どういう思いで描かれているのですか?と聞いたのだと思う。
その人は、
自分の思いを伝えることは難しい。
親しい友人でさえ、言ったことを誤解されて、悲しい思いをすることかある。
言葉では上手く伝えることができないので、絵で伝えようとしているんです、といわれた。
短い時間だったが、たくさん話をした。
私はたぶん、その人が絵に託したメッセージを、一割程度も理解できていない。情けないなぁ。スキル不足ですみません。
でもそれは、これまで生きてきた世界や経験の違いもあるのだろうから仕方ない。

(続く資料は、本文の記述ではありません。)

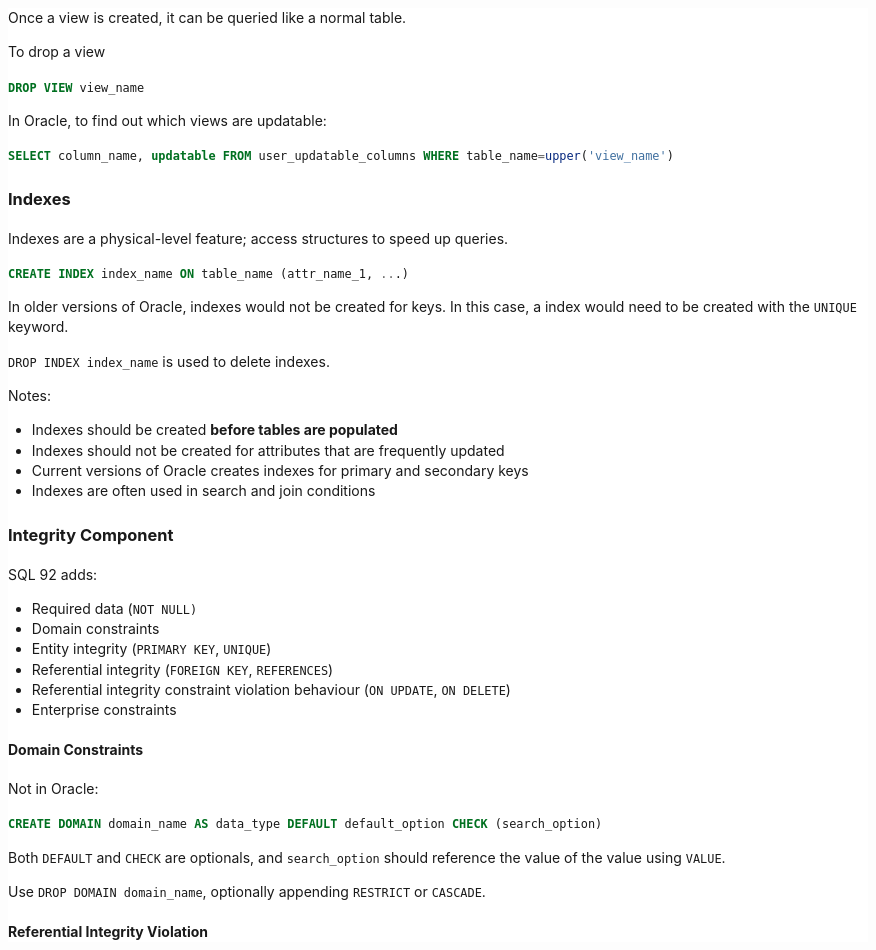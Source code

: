Once a view is created, it can be queried like a normal table.

To drop a view

```sql
DROP VIEW view_name
```

In Oracle, to find out which views are updatable:

```sql
SELECT column_name, updatable FROM user_updatable_columns WHERE table_name=upper('view_name')
```

### Indexes

Indexes are a physical-level feature; access structures to speed up queries.

```sql
CREATE INDEX index_name ON table_name (attr_name_1, ...)
```

In older versions of Oracle, indexes would not be created for keys. In this case, a index would need to be created with the `UNIQUE` keyword.

`DROP INDEX index_name` is used to delete indexes.

Notes:

- Indexes should be created **before tables are populated**
- Indexes should not be created for attributes that are frequently updated
- Current versions of Oracle creates indexes for primary and secondary keys
- Indexes are often used in search and join conditions

### Integrity Component

SQL 92 adds:

- Required data (`NOT NULL)`
- Domain constraints
- Entity integrity (`PRIMARY KEY`, `UNIQUE`)
- Referential integrity (`FOREIGN KEY`, `REFERENCES`)
- Referential integrity constraint violation behaviour (`ON UPDATE`, `ON DELETE`)
- Enterprise constraints

#### Domain Constraints

Not in Oracle:

```sql
CREATE DOMAIN domain_name AS data_type DEFAULT default_option CHECK (search_option)
```

Both `DEFAULT` and `CHECK` are optionals, and `search_option` should reference the value of the value using `VALUE`.

Use `DROP DOMAIN domain_name`, optionally appending `RESTRICT` or `CASCADE`.

#### Referential Integrity Violation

それでいいと思う。
「絵はがきにサインしていただけますか?」とお願いしてみた。
「私もサインを差し上げたいと思っていました」といってくれたので、全体がオレンジ色で、笑っている太陽のイラストの絵はがきを選んだ。太陽の下にサインしてくれるのかな、と思っていたら違った。
裏の宛名面に、きれいな読みやすい字で、メッセージとサインを書いてくれた。
私のことを大事に感じてくれていることが伝わってくるメッセージだった。
「また、どこかで会いましょう」
私は笑顔の端に涙が滲んでいることを感じながら、手を振った。
「先日、不思議な体験をしたんですよ」
隔週で通っている沖縄三線の教室で、先生に話すと
「ああ、それは、兄弟、兄弟」とサバサバとした答えが返ってきた。
「兄弟? 前世とかの話ですか?」
「そうそう。
一つの葡萄の房の、ふた粒の実、みたいなもの」
なるほど。
「会ったタイミングも、何か意味があるんじゃない?」
そういえば、次の日、スーパーの前を通ったら、その作家さんのイベントは終わっていた。
あの日でないと、ダメだったんだ。
買った絵はがきのうち、二匹の猫が向かいあって手を取り合っているイラストを改めて眺めてみた。お互いの長い尻尾の先に赤い糸が巻き付いていて、糸は真ん中でリボン結びでつながっている。たぶん二匹はカップルなのだろう。
こな絵はがきを、あの友人に送ろう。
遠く離れてなかなか会えないけれど、大事な友人。彼女もまた、私の隣の葡萄の実。
この二匹の猫は、彼女と私だ。
彼女はきっと、そう気付いてくれる。